A Reflection on Rev. Talcott's Talk

by Laura Xia’25

During evening chapel on January 30th, Rev Talcott delivered a well-loved speech on types of relationships. The speech is based on the ideas of philosopher Martin Buber, who characterizes relationships into two broad categories: “I-thou” relationships and “I-it” relationships. In simple terms, an “I-thou” relationship is when one treats the other as a fellow human being worthy of respect whereas an “I-it” relationship is when one treats the other as a tool or means to a goal. Rev Talcott provided examples of these two types of relationships and encouraged us to reflect on and categorize our own relationships, changing or discarding the “I-it” ones and nurturing the “I-thou” ones.

Both Rev Talcott’s talk and Buber’s book I and Thou characterize “I-it” relationships as hurtful relationships. Though I agree with this idea, I find an “imbalance” relationship more hurtful than an “I-it” relationship. Buber categorizes relationships into “I-it” and “I-thou” ones because he focuses on the perspective of one person in the relationship. However, if we think of the relationship from the point of view of both parties, we come to find three types of relationships:

  1. “I-thou” + “I-thou”

  2. “I-it” + “I-it”

  3. “I-thou” + “I-it”

The first and second types are not hurtful, although admittedly the first type is superior in that it is more long-lasting and worthy of maintaining. I think of the first type as a “friend” relationship, in which both persons value each other for what they are as a whole. We accept each other entirely, and we don’t “need” anything from each other except reciprocated love and acceptance. Since in such relationships we value each other for who we are as a being, no one can be hurt. On the other hand, the second type is a “lab partner” relationship. We engage with our lab partners for their positive qualities, whether it be a strong work ethic or good communication skills. Instead of viewing the other person as a whole being, we oftentimes simply see them as an “efficient work partner” who serves as the means for us to get a good lab grade. Although it involves “I-it” approaches, no one is hurt in a “lab partner” relationship. This is because the involved parties are both well aware that their relationship is an “I-it” one. No one expects their lab partner to care for them as a fellow person, we just want them to get the job done. So it is impossible to be hurt in a “lab partner” relationship because the scales are balanced—we equally don’t care enough about each other.

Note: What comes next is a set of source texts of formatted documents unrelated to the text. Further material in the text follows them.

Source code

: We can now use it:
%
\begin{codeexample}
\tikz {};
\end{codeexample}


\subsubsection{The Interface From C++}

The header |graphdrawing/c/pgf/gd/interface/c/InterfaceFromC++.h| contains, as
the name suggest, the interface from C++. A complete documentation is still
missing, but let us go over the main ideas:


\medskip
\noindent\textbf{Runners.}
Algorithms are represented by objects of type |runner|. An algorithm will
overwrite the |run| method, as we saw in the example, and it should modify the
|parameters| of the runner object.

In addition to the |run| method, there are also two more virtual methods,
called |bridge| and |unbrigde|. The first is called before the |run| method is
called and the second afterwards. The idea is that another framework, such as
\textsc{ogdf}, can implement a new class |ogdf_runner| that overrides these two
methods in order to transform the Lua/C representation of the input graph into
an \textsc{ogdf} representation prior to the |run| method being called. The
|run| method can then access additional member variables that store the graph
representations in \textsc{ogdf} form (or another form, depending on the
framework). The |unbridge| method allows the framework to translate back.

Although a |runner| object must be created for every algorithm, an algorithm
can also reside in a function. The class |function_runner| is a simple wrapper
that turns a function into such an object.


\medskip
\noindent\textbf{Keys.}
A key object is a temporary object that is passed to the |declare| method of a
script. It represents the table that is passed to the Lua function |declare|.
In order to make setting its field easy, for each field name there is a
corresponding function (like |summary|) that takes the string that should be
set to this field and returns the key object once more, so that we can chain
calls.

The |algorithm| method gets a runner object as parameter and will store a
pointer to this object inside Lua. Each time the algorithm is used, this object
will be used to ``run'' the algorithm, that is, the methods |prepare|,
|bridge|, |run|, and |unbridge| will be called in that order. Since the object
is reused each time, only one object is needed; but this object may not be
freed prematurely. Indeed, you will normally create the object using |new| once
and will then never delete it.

The third type of relationship, characterized by an "I-thou" relationship combined with an “I-it” one, is the hurtful one. Here, one individual has genuine care and regard for the entirety of the other, while the recipient views them solely through the lens of utility, valuing only a specific trait that is useful to them. This imbalance becomes painfully apparent when one realizes they are degraded to a mere tool in the eyes of their counterpart, rid of recognition for their intrinsic humanity. It’s like realizing that a beloved friend thinks of you as only a great lab partner who helps them get an ‘A’ in their projects.

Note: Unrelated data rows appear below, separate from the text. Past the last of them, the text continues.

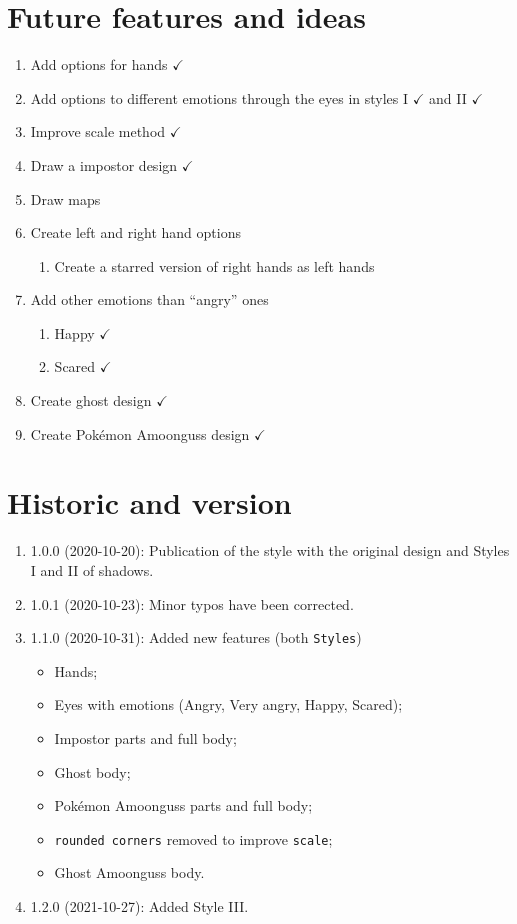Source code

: \documentclass[12pt]{article}
\newenvironment{FHZtcbEnumerate}{%
  \begin{FHZboxEnumerateStyle}\begin{enumerate}}
    {\end{enumerate}\end{FHZboxEnumerateStyle}
}
\begin{document}
\section{Future features and ideas}

\begin{FHZtcbEnumerate}
  \item Add options for hands $\checkmark$
  \item Add options to different emotions through the eyes in styles I $\checkmark$ and II $\checkmark$
  \item Improve scale method $\checkmark$
  \item Draw a impostor design $\checkmark$
  \item Draw maps
  \item Create left and right hand options
  \begin{enumerate}
    \item Create a starred version of right hands as left hands
  \end{enumerate}
  \item Add other emotions than ``angry'' ones
  \begin{enumerate}
    \item Happy $\checkmark$
    \item Scared $\checkmark$
  \end{enumerate}
  \item Create ghost design $\checkmark$
  \item Create Pokémon Amoonguss design $\checkmark$
\end{FHZtcbEnumerate}

\section{Historic and version}

\begin{FHZtcbEnumerate}[leftmargin=3.5cm]
  \item[1.0.0 (2020-10-20):] Publication of the style with the original design and Styles I and II of shadows.
  \item[1.0.1 (2020-10-23):] Minor typos have been corrected.
  \item[1.1.0 (2020-10-31):] Added new features (both \texttt{Styles})
    \begin{itemize}[leftmargin=-2cm]
      \item Hands;
      \item Eyes with emotions (Angry, Very angry, Happy, Scared);
      \item Impostor parts and full body;
      \item Ghost body;
      \item Pokémon Amoonguss parts and full body;
      \item \texttt{rounded corners} removed to improve \texttt{scale};
      \item Ghost Amoonguss body.
    \end{itemize}

  \item[1.2.0 (2021-10-27):] Added Style III.
\end{FHZtcbEnumerate}
\end{document}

The most hurtful part of these unbalanced relationships is the fragility of them. Should the "I-thou" individual no longer embody the trait or quality viewed as valuable by their "I-it" counterpart, the delicate equilibrium breaks, and the relationship fades as the “I-it” individual stops needing the “I-thou” individual. 

How do we stop ourselves from being harmed by an unbalanced relationship? To balance the scale, we either force more care into the “I-it” individual or take away care from the “I-thou” individual. Although both of these courses of action are hard, the latter is relatively more achievable. As an “I-it” individual in a relationship, it is hard to care more about the other person because the incentive to care more stems from wishing the other person well. If they never cared, there is no way to force more care into them. On the other hand, it is possible to strip away care from the “I-thou” individual even if the process is painful. The essence is to gradually decrease expectations for the other person and face the fact that they cannot reciprocate the care. 

Ultimately, the trick to not being hurt in a relationship is recognizing the importance of balancing the scale. And for more meaningful relationships, try to focus on the “I-thou” relationships where the other person is willing to reciprocate.